Directions: Report the count of lines below that include "flag", without any other text.

Saved entries

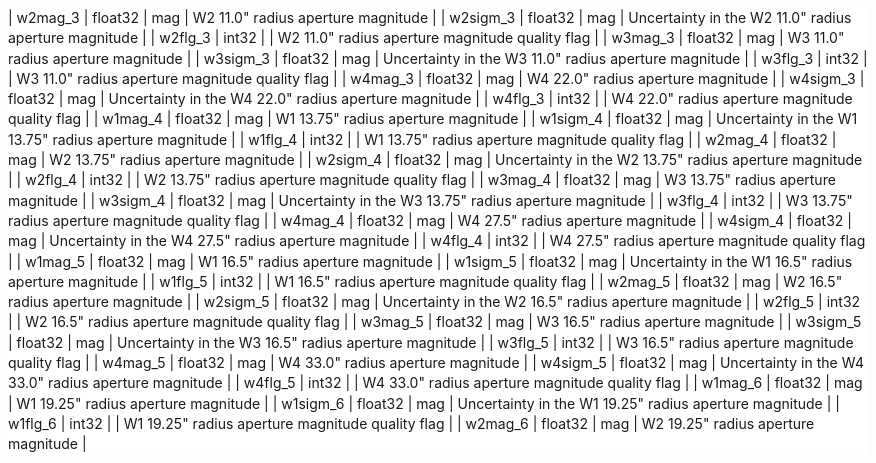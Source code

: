  | w2mag_3 | float32 | mag | W2 11.0" radius aperture magnitude |
 | w2sigm_3 | float32 | mag | Uncertainty in the W2 11.0" radius aperture magnitude |
 | w2flg_3 | int32 |  | W2 11.0" radius aperture magnitude quality flag |
 | w3mag_3 | float32 | mag | W3 11.0" radius aperture magnitude |
 | w3sigm_3 | float32 | mag | Uncertainty in the W3 11.0" radius aperture magnitude |
 | w3flg_3 | int32 |  | W3 11.0" radius aperture magnitude quality flag |
 | w4mag_3 | float32 | mag | W4 22.0" radius aperture magnitude |
 | w4sigm_3 | float32 | mag | Uncertainty in the W4 22.0" radius aperture magnitude |
 | w4flg_3 | int32 |  | W4 22.0" radius aperture magnitude quality flag |
 | w1mag_4 | float32 | mag | W1 13.75" radius aperture magnitude |
 | w1sigm_4 | float32 | mag | Uncertainty in the W1 13.75" radius aperture magnitude |
 | w1flg_4 | int32 |  | W1 13.75" radius aperture magnitude quality flag |
 | w2mag_4 | float32 | mag | W2 13.75" radius aperture magnitude |
 | w2sigm_4 | float32 | mag | Uncertainty in the W2 13.75" radius aperture magnitude |
 | w2flg_4 | int32 |  | W2 13.75" radius aperture magnitude quality flag |
 | w3mag_4 | float32 | mag | W3 13.75" radius aperture magnitude |
 | w3sigm_4 | float32 | mag | Uncertainty in the W3 13.75" radius aperture magnitude |
 | w3flg_4 | int32 |  | W3 13.75" radius aperture magnitude quality flag |
 | w4mag_4 | float32 | mag | W4 27.5" radius aperture magnitude |
 | w4sigm_4 | float32 | mag | Uncertainty in the W4 27.5" radius aperture magnitude |
 | w4flg_4 | int32 |  | W4 27.5" radius aperture magnitude quality flag |
 | w1mag_5 | float32 | mag | W1 16.5" radius aperture magnitude |
 | w1sigm_5 | float32 | mag | Uncertainty in the W1 16.5" radius aperture magnitude |
 | w1flg_5 | int32 |  | W1 16.5" radius aperture magnitude quality flag |
 | w2mag_5 | float32 | mag | W2 16.5" radius aperture magnitude |
 | w2sigm_5 | float32 | mag | Uncertainty in the W2 16.5" radius aperture magnitude |
 | w2flg_5 | int32 |  | W2 16.5" radius aperture magnitude quality flag |
 | w3mag_5 | float32 | mag | W3 16.5" radius aperture magnitude |
 | w3sigm_5 | float32 | mag | Uncertainty in the W3 16.5" radius aperture magnitude |
 | w3flg_5 | int32 |  | W3 16.5" radius aperture magnitude quality flag |
 | w4mag_5 | float32 | mag | W4 33.0" radius aperture magnitude |
 | w4sigm_5 | float32 | mag | Uncertainty in the W4 33.0" radius aperture magnitude |
 | w4flg_5 | int32 |  | W4 33.0" radius aperture magnitude quality flag |
 | w1mag_6 | float32 | mag | W1 19.25" radius aperture magnitude |
 | w1sigm_6 | float32 | mag | Uncertainty in the W1 19.25" radius aperture magnitude |
 | w1flg_6 | int32 |  | W1 19.25" radius aperture magnitude quality flag |
 | w2mag_6 | float32 | mag | W2 19.25" radius aperture magnitude |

Answer below: 12